- Rahmatabad Location within Iran
- Country: Iran
- Province: Razavi Khorasan
- County: Sarakhs
- District: Marzdaran
- Rural District: Marzdaran

Population (2016)
- • Total: 30
- Time zone: UTC+3:30 (IRST)

= Rahmatabad, Sarakhs =

Village in Razavi Khorasan province, Iran

Rahmatabad (رحمت اباد) (Note: Also romanized as Raḩmatābād; also known as Qal‘eh Sangī, Qal‘eh Sangī-ye Raḩmatābād, and Sarsarī) is a village in Marzdaran Rural District of Marzdaran District in Sarakhs County, Razavi Khorasan province, Iran.

==Demographics==
===Population===
At the time of the 2006 National Census, the village's population was 135 in 32 households.

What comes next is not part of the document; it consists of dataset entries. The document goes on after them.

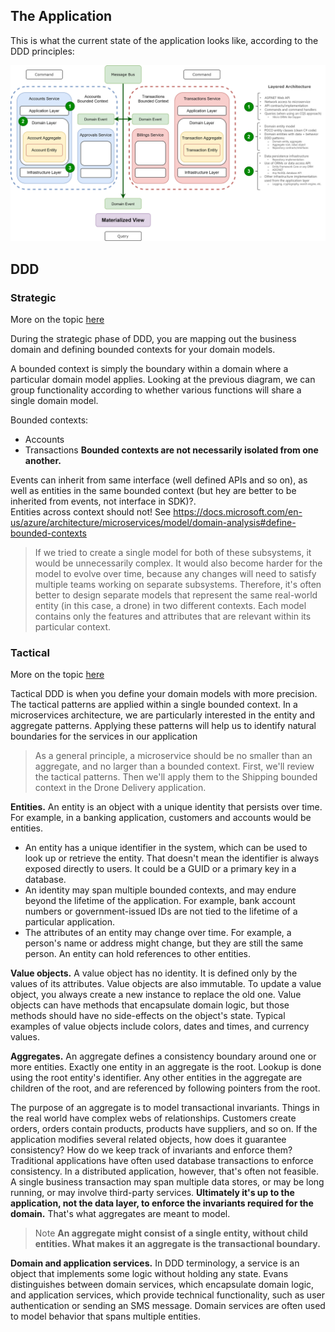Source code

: ## The Application

This is what the current state of the application looks like, according to the DDD principles:

![Alt services_scheme](./DDD.png)


## DDD

### Strategic

More on the topic [here](https://docs.microsoft.com/en-us/azure/architecture/microservices/model/domain-analysis)

During the strategic phase of DDD, you are mapping out the business domain and defining bounded contexts for your domain models.

A bounded context is simply the boundary within a domain where a particular domain model applies. Looking at the previous diagram, we can group functionality according to whether various functions will share a single domain model.

Bounded contexts:
* Accounts
* Transactions
**Bounded contexts are not necessarily isolated from one another.** 

Events can inherit from same interface (well defined APIs and so on), as well as entities in the same bounded context (but hey are better to be inherited from events, not interface in SDK)?.  
Entities across context should not!
See https://docs.microsoft.com/en-us/azure/architecture/microservices/model/domain-analysis#define-bounded-contexts 
> If we tried to create a single model for both of these subsystems, it would be unnecessarily complex. It would also become harder for the model to evolve over time, because any changes will need to satisfy multiple teams working on separate subsystems. Therefore, it's often better to design separate models that represent the same real-world entity (in this case, a drone) in two different contexts. Each model contains only the features and attributes that are relevant within its particular context.

### Tactical

More on the topic [here](https://docs.microsoft.com/en-us/azure/architecture/microservices/model/tactical-ddd)

Tactical DDD is when you define your domain models with more precision. The tactical patterns are applied within a single bounded context. In a microservices architecture, we are particularly interested in the entity and aggregate patterns. Applying these patterns will help us to identify natural boundaries for the services in our application

> As a general principle, a microservice should be no smaller than an aggregate, and no larger than a bounded context. First, we'll review the tactical patterns. Then we'll apply them to the Shipping bounded context in the Drone Delivery application.

**Entities.** An entity is an object with a unique identity that persists over time. For example, in a banking application, customers and accounts would be entities.
* An entity has a unique identifier in the system, which can be used to look up or retrieve the entity. That doesn't mean the identifier is always exposed directly to users. It could be a GUID or a primary key in a database.
* An identity may span multiple bounded contexts, and may endure beyond the lifetime of the application. For example, bank account numbers or government-issued IDs are not tied to the lifetime of a particular application.
* The attributes of an entity may change over time. For example, a person's name or address might change, but they are still the same person.
An entity can hold references to other entities.

**Value objects.** A value object has no identity. It is defined only by the values of its attributes. Value objects are also immutable. To update a value object, you always create a new instance to replace the old one. Value objects can have methods that encapsulate domain logic, but those methods should have no side-effects on the object's state. Typical examples of value objects include colors, dates and times, and currency values.

**Aggregates.** An aggregate defines a consistency boundary around one or more entities. Exactly one entity in an aggregate is the root. Lookup is done using the root entity's identifier. Any other entities in the aggregate are children of the root, and are referenced by following pointers from the root.

The purpose of an aggregate is to model transactional invariants. Things in the real world have complex webs of relationships. Customers create orders, orders contain products, products have suppliers, and so on. If the application modifies several related objects, how does it guarantee consistency? How do we keep track of invariants and enforce them? Traditional applications have often used database transactions to enforce consistency. In a distributed application, however, that's often not feasible. A single business transaction may span multiple data stores, or may be long running, or may involve third-party services. **Ultimately it's up to the application, not the data layer, to enforce the invariants required for the domain.** That's what aggregates are meant to model.

> Note
> **An aggregate might consist of a single entity, without child entities. What makes it an aggregate is the transactional boundary.**

**Domain and application services.** In DDD terminology, a service is an object that implements some logic without holding any state. Evans distinguishes between domain services, which encapsulate domain logic, and application services, which provide technical functionality, such as user authentication or sending an SMS message. Domain services are often used to model behavior that spans multiple entities.














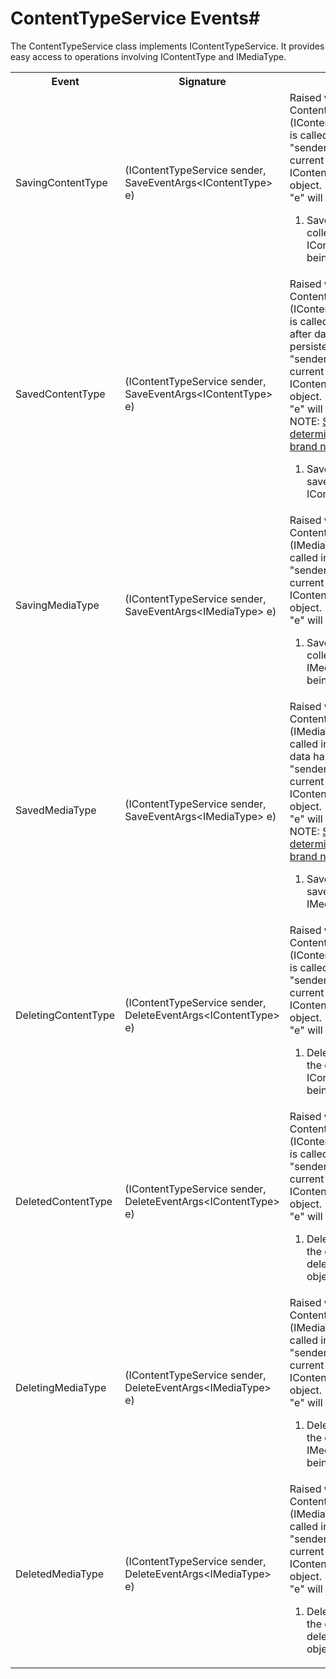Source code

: # ContentTypeService Events#

The ContentTypeService class implements IContentTypeService. It provides easy access to operations involving IContentType and IMediaType.

<table>
    <tr>
        <th>Event</th>
        <th>Signature</th>
        <th>Description</th>
    </tr>
    <tr>
        <td>SavingContentType</td>
        <td>(IContentTypeService sender, SaveEventArgs&lt;IContentType&gt; e)</td>
        <td>
        Raised when ContentTypeService.Save (IContentType overloads) is called in the API.<br />
        "sender" will be the current IContentTypeService object.<br />
        "e" will provide:
            <ol>
                <li>SavedEntities: Gets the collection of IContentType objects being saved.</li>
            </ol>
        </td>
    </tr>
    <tr>
        <td>SavedContentType</td>
        <td>(IContentTypeService sender, SaveEventArgs&lt;IContentType&gt; e)</td>
        <td>
        Raised when ContentTypeService.Save (IContentType overloads) is called in the API and after data has been persisted.<br />
        "sender" will be the current IContentTypeService object.<br />
        "e" will provide:
		<br/>NOTE: <a href="determining-new-entity">See here on how to determine if the entity is brand new</a>
            <ol>
                <li>SavedEntities: Gets the saved collection of IContentType objects.</li>
            </ol>
        </td>
    </tr>
    <tr>
        <td>SavingMediaType</td>
        <td>(IContentTypeService sender, SaveEventArgs&lt;IMediaType&gt; e)</td>
        <td>
        Raised when ContentTypeService.Save (IMediaType overloads) is called in the API.<br />
        "sender" will be the current IContentTypeService object.<br />
        "e" will provide:
            <ol>
                <li>SavedEntities: Gets the collection of IMediaType objects being saved.</li>
            </ol>
        </td>
    </tr>
    <tr>
        <td>SavedMediaType</td>
        <td>(IContentTypeService sender, SaveEventArgs&lt;IMediaType&gt; e)</td>
        <td>
        Raised when ContentTypeService.Save (IMediaType overloads) is called in the API and after data has been persisted.<br />
        "sender" will be the current IContentTypeService object.<br />
        "e" will provide:
		<br/>NOTE: <a href="determining-new-entity">See here on how to determine if the entity is brand new</a>
            <ol>
                <li>SavedEntities: Gets the saved collection of IMediaType objects.</li>
            </ol>
        </td>
    </tr>
    <tr>
        <td>DeletingContentType</td>
        <td>(IContentTypeService sender, DeleteEventArgs&lt;IContentType&gt; e)</td>
        <td>
        Raised when ContentTypeService.Delete (IContentType overloads) is called in the API.<br />
        "sender" will be the current IContentTypeService object.<br />
        "e" will provide:
            <ol>
                <li>DeletedEntities: Gets the collection of IContentType objects being deleted.</li>
            </ol>
        </td>
    </tr>
    <tr>
        <td>DeletedContentType</td>
        <td>(IContentTypeService sender, DeleteEventArgs&lt;IContentType&gt; e)</td>
        <td>
        Raised when ContentTypeService.Delete (IContentType overloads) is called in the API.<br />
        "sender" will be the current IContentTypeService object.<br />
        "e" will provide:
            <ol>
                <li>DeletedEntities: Gets the collection of deleted IContentType objects.</li>
            </ol>
        </td>
    </tr>
    <tr>
        <td>DeletingMediaType</td>
        <td>(IContentTypeService sender, DeleteEventArgs&lt;IMediaType&gt; e)</td>
        <td>
        Raised when ContentTypeService.Delete (IMediaType overloads) is called in the API.<br />
        "sender" will be the current IContentTypeService object.<br />
        "e" will provide:
            <ol>
                <li>DeletedEntities: Gets the collection of IMediaType objects being deleted.</li>
            </ol>
        </td>
    </tr>
    <tr>
        <td>DeletedMediaType</td>
        <td>(IContentTypeService sender, DeleteEventArgs&lt;IMediaType&gt; e)</td>
        <td>
        Raised when ContentTypeService.Delete (IMediaType overloads) is called in the API.<br />
        "sender" will be the current IContentTypeService object.<br />
        "e" will provide:
            <ol>
                <li>DeletedEntities: Gets the collection of deleted IMediaType objects.</li>
            </ol>
        </td>
    </tr>
</table>

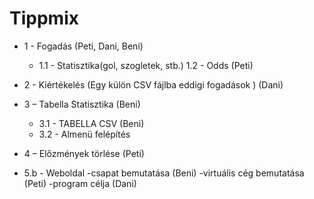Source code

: # Tippmix
- 1 - Fogadás (Peti, Dani, Beni)
    - 1.1 - Statisztika(gol, szogletek, stb.) 1.2 - Odds (Peti)
- 2 - Kiértékelés (Egy külön CSV fájlba eddigi fogadások ) (Dani)
- 3 – Tabella Statisztika (Beni) 
    - 3.1 - TABELLA CSV (Beni) 
    - 3.2 - Almenü felépítés
- 4 – Előzmények törlése (Peti)

- 5.b - Weboldal -csapat bemutatása (Beni) -virtuális cég bemutatása (Peti) -program célja (Dani)
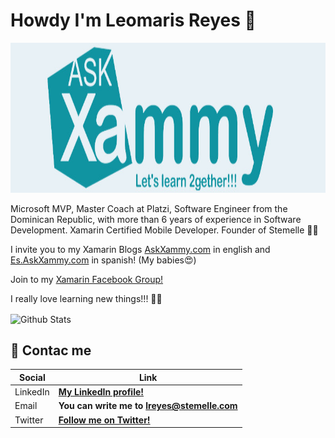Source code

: # Howdy I'm Leomaris Reyes 🙋‍

<img src="https://github.com/LeomarisReyes/leomarisreyes/blob/master/LogoAskXammy.jpeg" height="240" width="910" title="AskXammy"/>


Microsoft MVP, Master Coach at Platzi, Software Engineer from the Dominican Republic, with more than 6 years of experience in Software Development. Xamarin Certified Mobile Developer. Founder  of Stemelle 👩‍💻

I invite you to my Xamarin Blogs <a href="https://askxammy.com">AskXammy.com</a> in english and <a href="https://es.askxammy.com">Es.AskXammy.com</a> in spanish! (My babies😍)

Join to my <a href="https://www.facebook.com/groups/aprendiendoxamarinformsynetcore">Xamarin Facebook Group!</a> 

I really love learning new things!!! 💚💕

<img align="center" src="https://github-readme-stats.vercel.app/api?username=LeomarisReyes&include_all_commits=true&count_private=true&show_icons=true&line_height=20&title_color=d55e9a&icon_color=2234AE&text_color=D3D3D3&bg_color=0,000000,130F40" alt="Github Stats">


## 📝 Contac me 

| Social | Link |
|---|---|
|LinkedIn |**[My LinkedIn profile!](https://do.linkedin.com/in/leomaris-reyes-1b598661)**|
|Email | **You can write me to <a href="mailto:lreyes@stemelle.com">lreyes@stemelle.com<a>**|
|Twitter | **[Follow me on Twitter!](https://twitter.com/LeomarisReyes11)**|


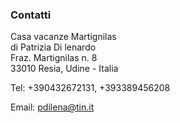 ### Contatti

Casa vacanze Martignilas <br/>
di Patrizia Di lenardo <br/>
Fraz. Martignilas n. 8 <br/>
33010 Resia, Udine - Italia

Tel: +390432672131, +393389456208

Email: [pdilena@tin.it](mailto:pdilena@tin.it "email contatto")
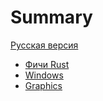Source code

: # Summary

[Русская версия](README-RUS.MD)

 - [Фичи Rust](EN/features.md)
 - [Windows](EN/windows.md)
 - [Graphics](EN/graphics.md)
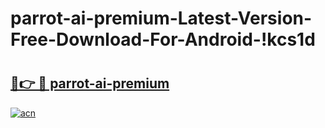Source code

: # parrot-ai-premium-Latest-Version-Free-Download-For-Android-!kcs1d

# <h2><a href="https://7b5t2s.esa.edu.pl?title=parrot-ai-premium&ref=kcs1d">🔗👉 🔴 parrot-ai-premium</a></h2>

[![acn](https://github.com/user-attachments/assets/0f9c940e-d8b0-45ae-aac7-cd30a18b3e1c)](https://7b5t2s.esa.edu.pl?title=parrot-ai-premium&ref=kcs1d)

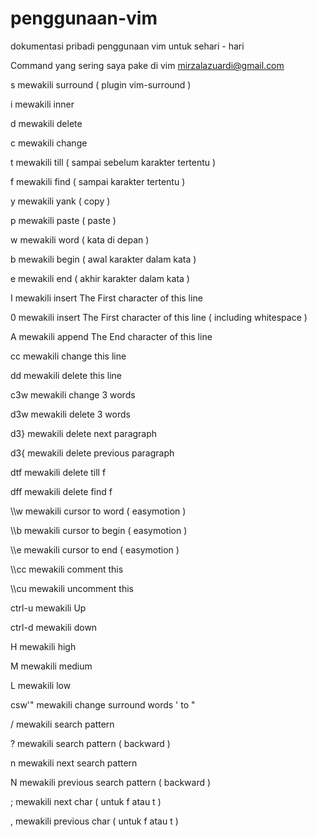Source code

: # penggunaan-vim
dokumentasi pribadi penggunaan vim untuk sehari - hari


Command yang sering saya pake di vim <mirzalazuardi@gmail.com>


s mewakili surround ( plugin vim-surround )

i mewakili inner

d mewakili delete

c mewakili change

t mewakili till ( sampai sebelum karakter tertentu )

f mewakili find ( sampai karakter tertentu )

y mewakili yank ( copy )

p mewakili paste ( paste )

w mewakili word ( kata di depan )

b mewakili begin ( awal karakter dalam kata )

e mewakili end ( akhir karakter dalam kata )

I mewakili insert The First character of this line

0 mewakili insert The First character of this line ( including whitespace )

A mewakili append The End character of this line


cc mewakili change this line

dd mewakili delete this line


c3w mewakili change 3 words

d3w mewakili delete 3 words

d3} mewakili delete next paragraph

d3{ mewakili delete previous paragraph


dtf mewakili delete till f

dff mewakili delete find f


\\\w mewakili cursor to word ( easymotion )

\\\b mewakili cursor to begin ( easymotion )

\\\e mewakili cursor to end ( easymotion )

\\\cc mewakili comment this

\\\cu mewakili uncomment this

ctrl-u mewakili Up

ctrl-d mewakili down

H mewakili high

M mewakili medium

L mewakili low


csw'" mewakili change surround words ' to "


/ mewakili search pattern

? mewakili search pattern ( backward )

n mewakili next search pattern

N mewakili previous search pattern ( backward )

; mewakili next char ( untuk f atau t )

, mewakili previous char ( untuk f atau t )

The following census in 2011 counted 69 people in 18 households. The 2016 census measured the population of the village as 30 people in eight households.

== Geography ==
This village is located 95 km southwest of the city of Sarakhs and next to Kashaf river. Its altitude is 695 meters above sea level and its climate is temperate and dry and located in the mountains.

== Anthropology ==
The people of the village are from the Shahsevan and Qashqai tribes who were forced to move to this area during the reign of Reza Shah due to fear of the Shahsevans' taking power.